Questa volta non c’è niente da scoprire. Un anno fa magari, l’intuizione che un 19enne potesse già affrontare la serie A alla prima esperienza da professionista era meno scontata. Ci ha creduto Mauro Meluso, ci ha creduto lo Spezia. Prestito secco perché “dobbiamo fare presto” disse il direttore a settembre 2020. Il ragazzone che aveva macinato le difese tra Primavera e Youth League veniva a fare la terza punta. Dietro Galabinov e dietro Nzola, che rimaneva l’obiettivo principale di mercato.
Da allora ci sono stati 6 gol in 23 presenze tra campionato e Coppa Italia, che hanno avuto un effetto immediato. Quando sono arrivate richieste dalla serie B, l’Atalanta aveva già sul piatto la certezza di poterlo mandare ancora in serie A. Lo Spezia aveva già fatto sapere durante l’annata di non voler concludere il discorso con il centravanti. Poi provò l’Empoli ad inserirsi nel vuoto momentaneo dovuto all’addio di Meluso prima e di Italiano poi. Tra pochi giorni dovrebbe essere a disposizione di Thiago Motta.

Quando si chiuse l’annata, Piccoli sui social non salutò neanche la piazza. Forse un segnale anche questo. Ha detto sì al ritorno senza pensarci. Questa volta si giocherà la maglia da titolare da una posizione ben diversa, Nzola è avvertito. Un anno tra i grandi con buoni numeri e senza l’infortunio a fine gennaio, nel suo momento migliore, chissà cosa sarebbe potuto essere. Per lui la concreta possibilità di ereditare la maglia numero 9 da Galabinov.

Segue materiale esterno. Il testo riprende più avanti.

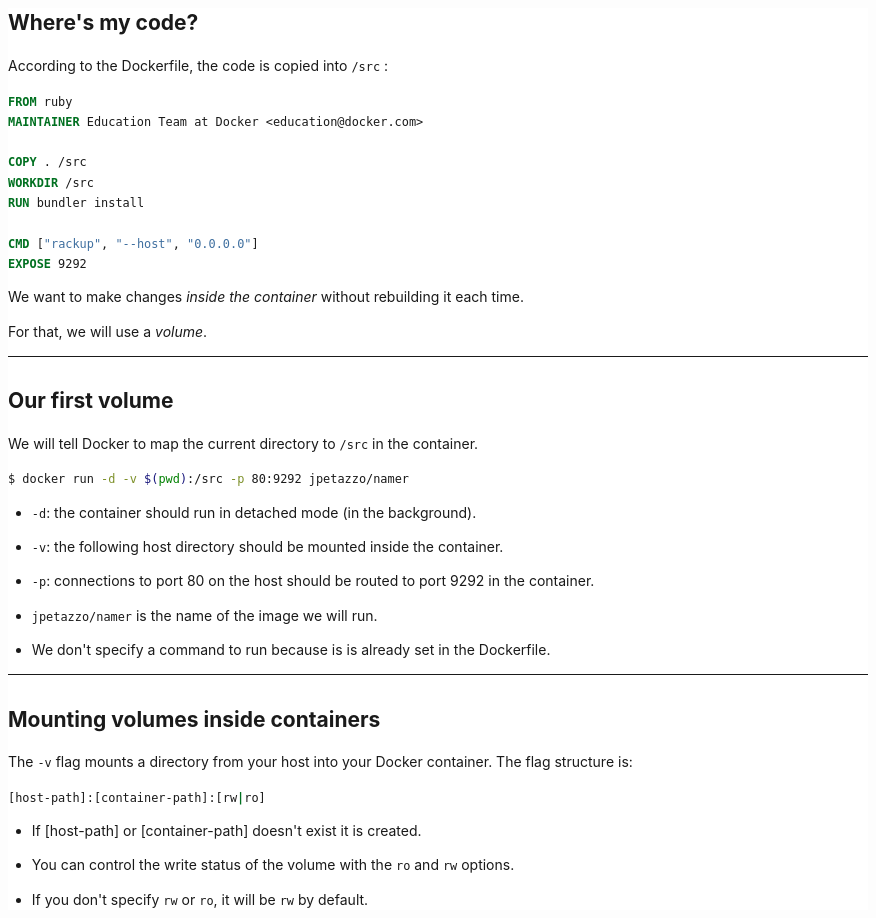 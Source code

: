 
## Where's my code?

According to the Dockerfile, the code is copied into `/src` :

```dockerfile
FROM ruby
MAINTAINER Education Team at Docker <education@docker.com>

COPY . /src
WORKDIR /src
RUN bundler install

CMD ["rackup", "--host", "0.0.0.0"]
EXPOSE 9292
```

We want to make changes *inside the container* without rebuilding it each time. 

For that, we will use a *volume*.

---

## Our first volume

We will tell Docker to map the current directory to `/src` in the container.

```bash
$ docker run -d -v $(pwd):/src -p 80:9292 jpetazzo/namer
```

* `-d`: the container should run in detached mode (in the background).

* `-v`: the following host directory should be mounted inside the container.

* `-p`: connections to port 80 on the host should be routed to port 9292 in the container.

* `jpetazzo/namer` is the name of the image we will run.

* We don't specify a command to run because is is already set in the Dockerfile.

---

## Mounting volumes inside containers

The `-v` flag mounts a directory from your host into your Docker
container. The flag structure is:

```bash
[host-path]:[container-path]:[rw|ro]
```

* If [host-path] or [container-path] doesn't exist it is created.

* You can control the write status of the volume with the `ro` and
  `rw` options.

* If you don't specify `rw` or `ro`, it will be `rw` by default.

Tra le altre cose, la casacca simbolo del bomber deve cambiare padrone dopo tre stagioni in cui il bulgaro l’ha monopolizzata. Prima di lui l’aveva Francesco Forte, un altro che si è conquistato di recente la massima serie. E prima ancora Nené, Giannetti e Sansovini. Nzola chiese la 14, che aveva già avuto in serie B, trovandola occupata da Mattiello e virando sul 18. Piccoli stesso chiese la 91, suo anno di nascita, la scorsa stagione. Un terzo attaccante arriverà più in là con il mercato, ma a quel punto la maglie potrebbero essere già assegnate.